Despite the previous studies on UAM acceptance, the literature continues to highlight the need for further studies to overcome the barriers related to negative public perception [5
] by engaging the prospective users in the co-creation of UAM-enabled services [25
]. In addition, different attitudes from one region to another arising from economic, lifestyle, and cultural differences have been acknowledged by other researchers [27
], motivating the importance of evaluating UAM acceptance in unstudied locations.
To deepen the understanding of public acceptance and identify the potential for new drone delivery services, a survey was conducted. The survey consisted of an online questionnaire with three parts:
Attitudes towards online shopping and home delivery services;
Acceptance of UAM technology and UAM delivery services.
After cleaning the data and harmonizing the variables from the different countries (e.g., categories for the level of education were created using EU equivalent levels), the results from the questionnaires were analyzed. In this section, we describe the data collected and compare survey results.
3.1. Data Description
The survey was conducted online, firstly in Portugal, and later replicated in a large metropolitan area in the upper Silesian region of Poland, Górnośląsko-Zagłębiowska Metropolia (GZM), and Bari, in Italy. From the Portuguese responses, 72% come from some of the most populated areas of the country (Porto, Aveiro, Braga, and Coimbra). The sample sizes for the Portuguese, Polish, and Italian surveys are 300, 500, and 125 respondents, respectively. The Portuguese sample is not representative of the entire country, being concentrated around the larger Porto metropolitan area. The same applies to the Polish results in relation to GZM, and the Italian responses in Bari.

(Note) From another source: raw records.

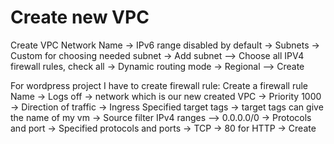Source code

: # Create new VPC

Create VPC Network
Name -> IPv6 range disabled by default -> Subnets -> Custom for choosing needed subnet -> Add subnet --> Choose all IPV4 firewall rules, check all -> Dynamic routing mode -> Regional --> Create

For wordpress project I have to create firewall rule:
Create a firewall rule
Name -> Logs off -> network which is our new created VPC -> Priority 1000 -> Direction of traffic ->  Ingress
Specified target tags ->  target tags can give the name of my vm
-> Source filter IPv4 ranges --> 0.0.0.0/0 -> Protocols and port -> Specified protocols and ports -> TCP -> 80 for HTTP -> Create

The surveys were structured around topics such as: (i) online shopping habits (frequency, location, types of products, motives for online shopping, and satisfaction), (ii) preference for physical/online store, (iii) most used delivery methods (e.g., truck, van, bike, etc.), (iv) knowledge about and intention-to-use drone delivery, (v) willingness-to-pay for drone deliveries, and (vi) attitudes towards public investment in UAM infrastructure, expected benefits, and safety and security. The sociodemographic characteristics of the sample are presented in Table 1
for both Portugal and Poland and Table 2
The sample in Portugal (PT) is not evenly gender-distributed, as females account for 45% of the sample while the rest is divided between males (33%) and N/A (22%). Regarding age, the 18–24 and 25–34 groups account for a cumulative majority of the sample, with 52%. In the Poland (PL), both gender and age are more evenly distributed. About 64% of PT respondents have a higher education, among which 10% have a doctoral degree, whilst the bigger group for PL is secondary education, with 57%. Approximately 44% of the PT sample is employed in comparison with 54.3% in the PL sample. The second largest group of the PT respondents are students, in contrast with PL which are retirees.

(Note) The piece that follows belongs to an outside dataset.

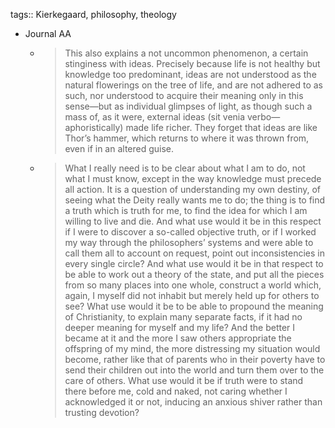 tags:: Kierkegaard, philosophy, theology

- Journal AA
	- > This also explains a not uncommon phenomenon, a certain stinginess with ideas. Precisely because life is not healthy but knowledge too predominant, ideas are not understood as the natural flowerings on the tree of life, and are not adhered to as such, nor understood to acquire their meaning only in this sense—but as individual glimpses of light, as though such a mass of, as it were, external ideas (sit venia verbo—aphoristically) made life richer. They forget that ideas are like Thor’s hammer, which returns to where it was thrown from, even if in an altered guise.
	- > What I really need is to be clear about what I am to do, not what I must know, except in the way knowledge must precede all action. It is a question of understanding my own destiny, of seeing
	  what the Deity really wants me to do; the thing is to find a truth which is truth for me, to find the idea for which I am willing to live and die. And what use would it be in this respect if I were to discover a so-called objective truth, or if I worked my way through the philosophers’ systems and were able to call them all to account on request, point out inconsistencies in every single circle? And what use would it be in that respect to be able to work out a theory of the state, and put all the pieces from so many places into one whole, construct a world which, again, I myself did not inhabit but merely held up for others to see? What use would it be to be able to propound the meaning of Christianity, to explain many separate facts, if it had no deeper meaning for myself and my life? And the better I became at it and the more I saw others appropriate the offspring of my mind, the more distressing my situation would become, rather like that of parents who in their poverty have to send their children out into the world and turn them over to the care of others. What use would it be if truth were to stand there before me, cold and naked, not caring whether I acknowledged it or not, inducing an anxious shiver rather than trusting devotion?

As for the Italian sample, it is composed mainly by males (79%), young adults (42%), and people with higher education (64%). Employed respondents can be divided in manual labor and office workers. In terms of professional status, the second most selected option was “other”, which may include retirees since this option is not available.
3.2. Survey Results
This section outlines the key takeaways from the survey responses and compares the results between Portugal (PT), Poland (PL), and Italy (IT).
More than 90% of respondents in the three regions stated that they have shopped online before. While most respondents shop online at least once a month, in all three regions, the second most selected option shows that Polish respondents shop more frequently than Portuguese and Italian.
Regarding shoppers’ motivations, in both PT and PL, the ones who shop online are driven by convenience, others by easy access and speed of purchase, and diversity of choice. In the case of PT, this contrasts with a preference for physical stores, that is the least selected option in PL. In Italy, there is no clear preference for online shopping, as 39% refer that it is indifferent to shop online or in a physical store.
When it comes to awareness and attitudes towards drone delivery, the results show that there are significant differences between Portugal, Poland, and Italy. Of the three countries, Portuguese and Polish showed the least knowledge about drone delivery services, whereas a majority of Italians are quite aware of drone deliveries (83%). The stated knowledge in Italy is remarkably high, as the existing literature refers that the awareness of drone deliveries and overall usage outside of media creation or military usage is limited [39
When presented with the scenario of using drone delivery services, PT and PL respondents are willing to pay an added value if the solution is more flexible than other delivery modes. Other drivers for opting for this kind of delivery are environmental concerns. Flexibility and environmental benefits contrast with the criterion of time as a motivator for online shopping, as both samples are divided in terms of paying for a faster delivery by drone (approximately 55% in both countries) and do not show a clear preference for faster deliveries. More than just a representation of the potential users, this may present a portrait of the online delivery markets, as one-day deliveries are currently offered independently of the transport mode.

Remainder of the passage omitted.